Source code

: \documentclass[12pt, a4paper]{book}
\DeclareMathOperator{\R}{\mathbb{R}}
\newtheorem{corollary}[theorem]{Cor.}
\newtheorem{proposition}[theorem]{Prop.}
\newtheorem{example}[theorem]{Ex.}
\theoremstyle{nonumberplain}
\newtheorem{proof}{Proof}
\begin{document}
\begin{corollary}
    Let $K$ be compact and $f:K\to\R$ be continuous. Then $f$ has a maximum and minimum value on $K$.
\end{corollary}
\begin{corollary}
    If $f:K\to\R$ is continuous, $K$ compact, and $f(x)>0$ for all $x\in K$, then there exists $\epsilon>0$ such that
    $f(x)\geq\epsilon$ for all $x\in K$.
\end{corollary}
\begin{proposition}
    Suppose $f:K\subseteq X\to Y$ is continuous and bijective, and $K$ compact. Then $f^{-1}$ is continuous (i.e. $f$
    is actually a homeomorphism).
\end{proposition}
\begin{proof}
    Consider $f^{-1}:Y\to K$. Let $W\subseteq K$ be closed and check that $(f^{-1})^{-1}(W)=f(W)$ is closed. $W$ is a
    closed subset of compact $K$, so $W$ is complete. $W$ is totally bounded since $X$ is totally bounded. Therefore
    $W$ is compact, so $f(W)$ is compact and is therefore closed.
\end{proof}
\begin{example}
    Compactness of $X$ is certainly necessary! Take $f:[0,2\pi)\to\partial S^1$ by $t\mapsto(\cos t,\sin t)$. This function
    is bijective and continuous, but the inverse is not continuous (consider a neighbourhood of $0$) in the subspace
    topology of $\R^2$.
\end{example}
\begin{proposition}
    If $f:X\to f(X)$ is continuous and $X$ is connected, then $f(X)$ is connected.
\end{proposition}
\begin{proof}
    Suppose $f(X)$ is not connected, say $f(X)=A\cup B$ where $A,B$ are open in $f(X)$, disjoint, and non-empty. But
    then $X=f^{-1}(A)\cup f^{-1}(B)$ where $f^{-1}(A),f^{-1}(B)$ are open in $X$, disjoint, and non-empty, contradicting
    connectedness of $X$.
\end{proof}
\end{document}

• **EXERCISE**:
From the listing, count how many lines contain the string "epsilon", and answer with the number by itself.

• **WRITTEN ANSWER**:
2